Indeed, one of the key goals of the Royal Commission into Aboriginal Deaths in Custody was to find ways to reduce Indigenous people's contact with the criminal justice system. Yet statistics show us that more than ten years after the Royal Commission, Indigenous contact with the criminal justice system is a growing problem - regardless of sex or age.

The Royal Commission also vividly demonstrated the cycle of criminalisation that many Indigenous people fall into, and the danger of inappropriate laws operating to indoctrinate Indigenous youth into the criminal justice system and potentially into a pattern of more serious offending.

The Commission therefore recognises that the politically popular 'law and order' approach, has to be examined in the context of the relationship between Indigenous people and the criminal justice system.

The Commission also has to be mindful of the economic, social and political disadvantage of Indigenous Australians as compared with other Australians. This historic disadvantage has created a situation of gross inequity in contemporary Australian society which often manifests itself in the form of Indigenous community dysfunction, violence and crime - something that many of you may deal with all too frequently in your practice.

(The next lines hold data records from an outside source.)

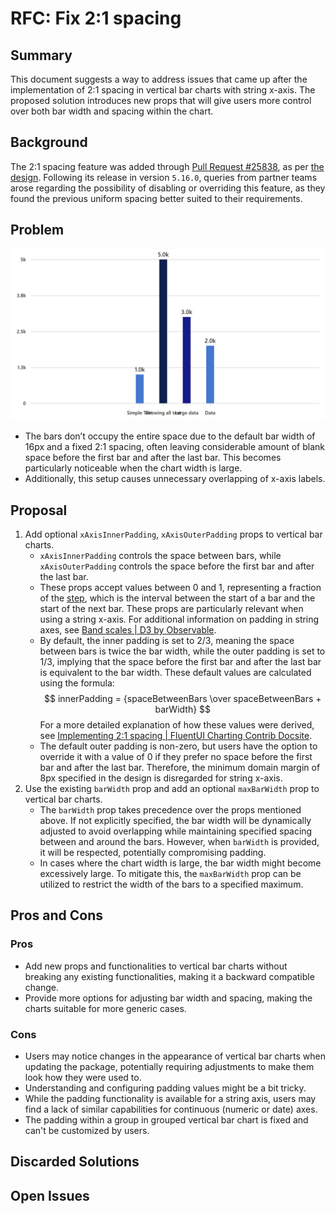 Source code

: # RFC: Fix 2:1 spacing

## Summary

This document suggests a way to address issues that came up after the implementation of 2:1 spacing in vertical bar charts with string x-axis. The proposed solution introduces new props that will give users more control over both bar width and spacing within the chart.

## Background

The 2:1 spacing feature was added through [Pull Request #25838](https://github.com/microsoft/fluentui/pull/25838), as per [the design](<https://www.figma.com/file/WOoCs0CmNYZhYl9xXeCGpi/Data-viz-(Archive)?type=design&node-id=21153-80245&mode=design&t=yuXjQl2xGWzQrsK8-4>). Following its release in version `5.16.0`, queries from partner teams arose regarding the possibility of disabling or overriding this feature, as they found the previous uniform spacing better suited to their requirements.

## Problem

![](../assets/images/2-to-1-spacing-problem.png)

- The bars don’t occupy the entire space due to the default bar width of 16px and a fixed 2:1 spacing, often leaving considerable amount of blank space before the first bar and after the last bar. This becomes particularly noticeable when the chart width is large.
- Additionally, this setup causes unnecessary overlapping of x-axis labels.

## Proposal

1. Add optional `xAxisInnerPadding`, `xAxisOuterPadding` props to vertical bar charts.
   - `xAxisInnerPadding` controls the space between bars, while `xAxisOuterPadding` controls the space before the first bar and after the last bar.
   - These props accept values between 0 and 1, representing a fraction of the [step](https://d3js.org/d3-scale/band#band_step), which is the interval between the start of a bar and the start of the next bar. These props are particularly relevant when using a string x-axis. For additional information on padding in string axes, see [Band scales | D3 by Observable](https://d3js.org/d3-scale/band#band_paddingInner).
   - By default, the inner padding is set to 2/3, meaning the space between bars is twice the bar width, while the outer padding is set to 1/3, implying that the space before the first bar and after the last bar is equivalent to the bar width. These default values are calculated using the formula:
     $$
     innerPadding = {spaceBetweenBars \over spaceBetweenBars + barWidth}
     $$
     For a more detailed explanation of how these values were derived, see [Implementing 2:1 spacing | FluentUI Charting Contrib Docsite](https://microsoft.github.io/fluentui-charting-contrib/docs/implementing-2-to-1-spacing).
   - The default outer padding is non-zero, but users have the option to override it with a value of 0 if they prefer no space before the first bar and after the last bar. Therefore, the minimum domain margin of 8px specified in the design is disregarded for string x-axis.
2. Use the existing `barWidth` prop and add an optional `maxBarWidth` prop to vertical bar charts.
   - The `barWidth` prop takes precedence over the props mentioned above. If not explicitly specified, the bar width will be dynamically adjusted to avoid overlapping while maintaining specified spacing between and around the bars. However, when `barWidth` is provided, it will be respected, potentially compromising padding.
   - In cases where the chart width is large, the bar width might become excessively large. To mitigate this, the `maxBarWidth` prop can be utilized to restrict the width of the bars to a specified maximum.

## Pros and Cons

### Pros

- Add new props and functionalities to vertical bar charts without breaking any existing functionalities, making it a backward compatible change.
- Provide more options for adjusting bar width and spacing, making the charts suitable for more generic cases.

### Cons

- Users may notice changes in the appearance of vertical bar charts when updating the package, potentially requiring adjustments to make them look how they were used to.
- Understanding and configuring padding values might be a bit tricky.
- While the padding functionality is available for a string axis, users may find a lack of similar capabilities for continuous (numeric or date) axes.
- The padding within a group in grouped vertical bar chart is fixed and can't be customized by users.

## Discarded Solutions

## Open Issues
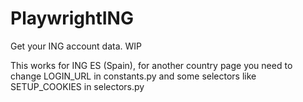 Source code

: # PlaywrightING

Get your ING account data. WIP


This works for ING ES (Spain), for another country page you need to change LOGIN_URL in constants.py and some selectors like
SETUP_COOKIES in selectors.py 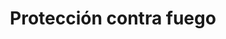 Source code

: ---
title: "Protección contra fuego"
id: "5"
imagen: ""
link: ''
catalogo: ''
meta_keywords: ''
meta_description: ''
weight: "1"
menu:
  principal:
    parent: Servicios
    weight: 10

--- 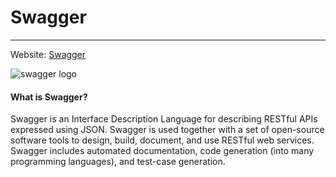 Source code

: # Swagger
---
Website: [Swagger](https://swagger.io/)

![swagger logo](https://docs.oracle.com/cloud/apiary/images/swagger-logo.png)

#### What is Swagger?
Swagger is an Interface Description Language for describing RESTful APIs expressed using JSON. Swagger is used together with a set of open-source software tools to design, build, document, and use RESTful web services. Swagger includes automated documentation, code generation (into many programming languages), and test-case generation.
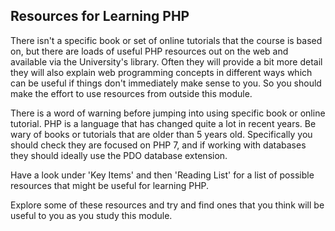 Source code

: ## Resources for Learning PHP
There isn't a specific book or set of online tutorials that the course is based on, but there are loads of useful PHP resources out on the web and available via the University's library. Often they will provide a bit more detail they will also explain web programming concepts in different ways which can be useful if things don't immediately make sense to you. So you should make the effort to use resources from outside this module.

There is a word of warning before jumping into using specific book or online tutorial. PHP is a language that has changed quite a lot in recent years. Be wary of books or tutorials that are older than 5 years old. Specifically you should check they are focused on PHP 7, and if working with databases they should ideally use the PDO database extension.  

Have a look under 'Key Items' and then 'Reading List' for a list of possible resources that might be useful for learning PHP.

Explore some of these resources and try and find ones that you think will be useful to you as you study this module.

Preliminary research and discussion has shown the Commission that there is a wide range of views about how public spaces should be used, the laws that affect their use and the way in which these laws are implemented.

The Local and State Governments that create these laws may have different attitudes about what is an acceptable use of public space, as compared to the communities who are the most frequent users of the space.

Sometimes there is a great deal of tension between the authorities who create and implement these laws, and the people who are affected by them.

What is clear is that this is a complex issue with no obvious or one step solutions. Any strategy to address this issue, by definition, must genuinely involve the Indigenous communities affected, as well as the authorities who are developing and implementing the laws and policies.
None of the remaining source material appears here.